When life gave him the chance to return to the Lowcountry, Sleyo moved to Hilton Head and became the banquet chef at the Westin Spa and Resort, where he stayed for a total of eight-plus years, during which time he took over the property’s four dining outlets as the chef de cuisine.

Moving on and moving up the brigade ranks, Sleyo served as the executive chef at the Country Club of Hilton Head from 2020 to 2023.

“I loved it. It was a great job. It was just different from anything I had done,” he said, citing the slower pace before quickly admitting that “he really missed the high pace, the ever-changing atmosphere of the hotels.”

“And that’s what brought me to The Drayton.”

Although his career saw a few stops in between, working at the boutique Savannah hotel feels reminiscent of his time at The Cincinnatian.

“There’s a lot of similarities in the properties as far as the size and the uniqueness of the buildings and the character that they have,” he acknowledged.
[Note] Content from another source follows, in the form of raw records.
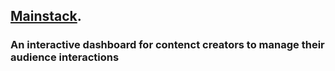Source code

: 
## [Mainstack](https://mainstack-tau.vercel.app/).

### An interactive dashboard for contenct creators to manage their audience interactions 
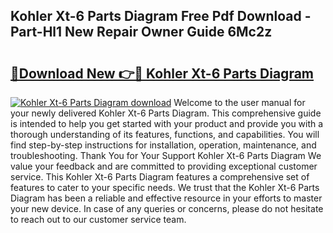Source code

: ## Kohler Xt-6 Parts Diagram Free Pdf Download - Part-Hl1 New Repair Owner Guide 6Mc2z

# <h2><a href="http://dfro51m.blite.top/?on=Kohler+Xt-6+Parts+Diagram">🔗Download New 👉🔴 Kohler Xt-6 Parts Diagram</a></h2>

[![Kohler Xt-6 Parts Diagram download](https://i.imgur.com/lujVjoI.png)](http://dfro51m.blite.top/?on=Kohler+Xt-6+Parts+Diagram)
Welcome to the user manual for your newly delivered Kohler Xt-6 Parts Diagram. This comprehensive guide is intended to help you get started with your product and provide you with a thorough understanding of its features, functions, and capabilities. You will find step-by-step instructions for installation, operation, maintenance, and troubleshooting. Thank You for Your Support Kohler Xt-6 Parts Diagram We value your feedback and are committed to providing exceptional customer service. This Kohler Xt-6 Parts Diagram features a comprehensive set of features to cater to your specific needs. We trust that the Kohler Xt-6 Parts Diagram has been a reliable and effective resource in your efforts to master your new device. In case of any queries or concerns, please do not hesitate to reach out to our customer service team.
Not that the pandemic did those in food any favors, in the industry and especially here in Savannah, turnover is not just a fruit-filled puff pastry: Sleyo is the fourth chef to wear the top toque at St. Neo’s since the brasserie and its luxury hotel opened in October of 2019, and this past July, the entire property joined the Curio Collection by Hilton.

And so, the new year will ring in a newness all around as St. Neo’s goes from strength to strength under Sleyo’s direction.
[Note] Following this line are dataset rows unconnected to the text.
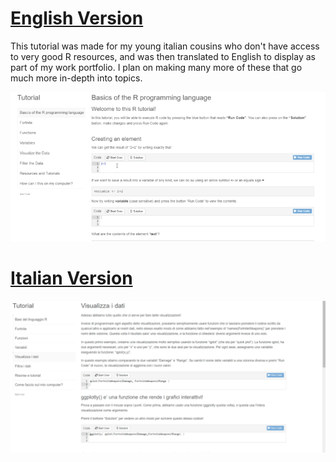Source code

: 
# [English Version](https://resclapon.com/r-tutorial/)

This tutorial was made for my young italian cousins who don't have access to very good R resources, and was then translated to English to display as part of my work portfolio. I plan on making many more of these that go much more in-depth into topics.

![](R-Tutorial_ENG.gif)

# [Italian Version](https://predictcrypto.shinyapps.io/Tutorial/)

![](IT_R-Tutorial.gif)

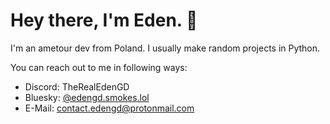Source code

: # Hey there, I'm Eden. 👋
I'm an ametour dev from Poland. I usually make random projects in Python.

You can reach out to me in following ways:
 - Discord: TheRealEdenGD
 - Bluesky: [@edengd.smokes.lol](https://bsky.app/profile/edengd.smokes.lol)
 - E-Mail: [contact.edengd@protonmail.com](mailto:contact.edengd@protonmail.com)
“If it’s food at The Drayton, it’s me,” he said proudly of the opportunity. “They trust me. They have confidence in me, which I greatly appreciate.”

“The hotel’s reputation is my reputation.”

St. Neo’s in The Drayton Hotel (7 Drayton Street) is open daily for breakfast and brunch (7 a.m. to 2 p.m.), Tuesday through Thursday for dinner (5 p.m. to 9 p.m.), and Friday and Saturday for dinner (5 p.m. to 10 p.m.), plus a daily happy hour (5 p.m. to 6 p.m.).